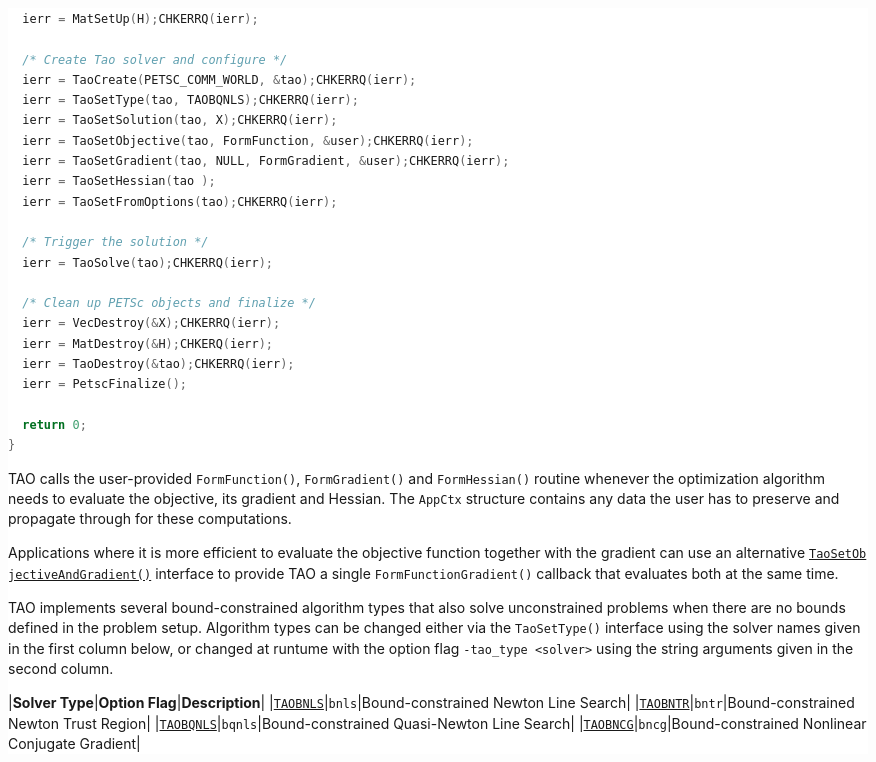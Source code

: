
 ```c
  ierr = MatSetUp(H);CHKERRQ(ierr);

  /* Create Tao solver and configure */
  ierr = TaoCreate(PETSC_COMM_WORLD, &tao);CHKERRQ(ierr);
  ierr = TaoSetType(tao, TAOBQNLS);CHKERRQ(ierr);
  ierr = TaoSetSolution(tao, X);CHKERRQ(ierr);
  ierr = TaoSetObjective(tao, FormFunction, &user);CHKERRQ(ierr);
  ierr = TaoSetGradient(tao, NULL, FormGradient, &user);CHKERRQ(ierr);
  ierr = TaoSetHessian(tao );
  ierr = TaoSetFromOptions(tao);CHKERRQ(ierr);

  /* Trigger the solution */
  ierr = TaoSolve(tao);CHKERRQ(ierr);

  /* Clean up PETSc objects and finalize */
  ierr = VecDestroy(&X);CHKERRQ(ierr);
  ierr = MatDestroy(&H);CHKERQ(ierr);
  ierr = TaoDestroy(&tao);CHKERRQ(ierr);
  ierr = PetscFinalize();

  return 0;
}
```

TAO calls the user-provided ``FormFunction()``, ``FormGradient()`` and ``FormHessian()`` routine whenever the 
optimization algorithm needs to evaluate the objective, its gradient and Hessian. The ``AppCtx`` structure contains 
any data the user has to preserve and propagate through for these computations.

Applications where it is more efficient to evaluate the objective function together with the gradient can use 
an alternative [``TaoSetObjectiveAndGradient()``][5] interface to provide TAO a single ``FormFunctionGradient()``
callback that evaluates both at the same time.

TAO implements several bound-constrained algorithm types that also solve unconstrained problems when there are no 
bounds defined in the problem setup. Algorithm types can be changed either via the `TaoSetType()` interface using the 
solver names given in the first column below, or changed at runtume with the option flag `-tao_type <solver>` using the 
string arguments given in the second column.

|**Solver Type**|**Option Flag**|**Description**|
|[``TAOBNLS``][11]|`bnls`|Bound-constrained Newton Line Search|
|[``TAOBNTR``][12]|`bntr`|Bound-constrained Newton Trust Region|
|[``TAOBQNLS``][13]|`bqnls`|Bound-constrained Quasi-Newton Line Search|
|[``TAOBNCG``][14]|`bncg`|Bound-constrained Nonlinear Conjugate Gradient|


[1]: https://en.wikipedia.org/wiki/Rosenbrock_function
[2]: https://petsc.org/release/docs/manualpages/Tao/TaoDefaultComputeGradient.html
[3]: https://petsc.org/release/docs/manualpages/Tao/TaoDefaultComputeHessian.html
[4]: https://petsc.org/
[5]: https://petsc.org/release/docs/manualpages/Tao/TaoSetObjectiveAndGradient.html
[6]: https://petsc.org/release/docs/manualpages/Tao/TaoSetVariableBounds.html
[7]: https://petsc.org/release/docs/manualpages/Tao/TaoSetEqualityConstraintsRoutine.html
[8]: https://petsc.org/release/docs/manualpages/Tao/TaoSetJacobianEqualityRoutine.html
[9]: https://petsc.org/release/docs/manualpages/Tao/TaoSetInequalityConstraintsRoutine.html
[10]: https://petsc.org/release/docs/manualpages/Tao/TaoSetJacobianInequalityRoutine.html
[11]: https://petsc.org/release/docs/manualpages/Tao/TAOBNLS.html
[12]: https://petsc.org/release/docs/manualpages/Tao/TAOBNTR.html
[13]: https://petsc.org/release/docs/manualpages/Tao/TAOBQNLS.html
[14]: https://petsc.org/release/docs/manualpages/Tao/TAOBNCG.html
[15]: https://petsc.org/release/docs/manualpages/Tao/TAOALMM.html
[16]: https://en.wikipedia.org/wiki/Interior-point_method
[17]: https://en.wikipedia.org/wiki/Augmented_Lagrangian_method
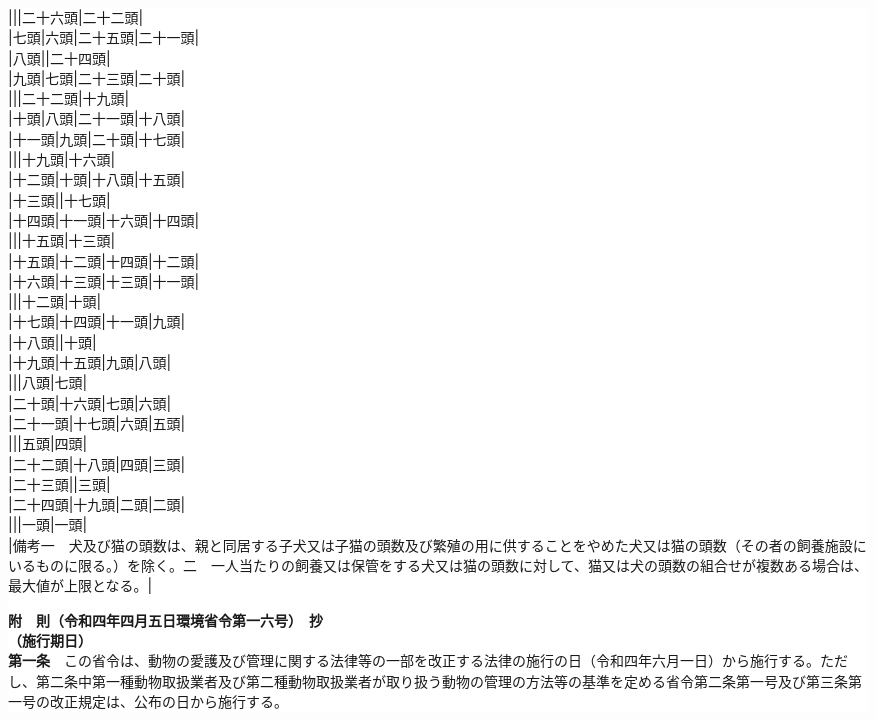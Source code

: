 |||二十六頭|二十二頭|  
|七頭|六頭|二十五頭|二十一頭|  
|八頭||二十四頭|  
|九頭|七頭|二十三頭|二十頭|  
|||二十二頭|十九頭|  
|十頭|八頭|二十一頭|十八頭|  
|十一頭|九頭|二十頭|十七頭|  
|||十九頭|十六頭|  
|十二頭|十頭|十八頭|十五頭|  
|十三頭||十七頭|  
|十四頭|十一頭|十六頭|十四頭|  
|||十五頭|十三頭|  
|十五頭|十二頭|十四頭|十二頭|  
|十六頭|十三頭|十三頭|十一頭|  
|||十二頭|十頭|  
|十七頭|十四頭|十一頭|九頭|  
|十八頭||十頭|  
|十九頭|十五頭|九頭|八頭|  
|||八頭|七頭|  
|二十頭|十六頭|七頭|六頭|  
|二十一頭|十七頭|六頭|五頭|  
|||五頭|四頭|  
|二十二頭|十八頭|四頭|三頭|  
|二十三頭||三頭|  
|二十四頭|十九頭|二頭|二頭|  
|||一頭|一頭|  
|備考一　犬及び猫の頭数は、親と同居する子犬又は子猫の頭数及び繁殖の用に供することをやめた犬又は猫の頭数（その者の飼養施設にいるものに限る。）を除く。二　一人当たりの飼養又は保管をする犬又は猫の頭数に対して、猫又は犬の頭数の組合せが複数ある場合は、最大値が上限となる。|  
  
**附　則（令和四年四月五日環境省令第一六号）　抄**  
**（施行期日）**  
**第一条**　この省令は、動物の愛護及び管理に関する法律等の一部を改正する法律の施行の日（令和四年六月一日）から施行する。ただし、第二条中第一種動物取扱業者及び第二種動物取扱業者が取り扱う動物の管理の方法等の基準を定める省令第二条第一号及び第三条第一号の改正規定は、公布の日から施行する。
+--
• [Work to complete]:
For each line of the entries that holds the word "types", pull that line out.

• [Output below]:
TAO implements several bound-constrained algorithm types that also solve unconstrained problems when there are no 
bounds defined in the problem setup. Algorithm types can be changed either via the `TaoSetType()` interface using the 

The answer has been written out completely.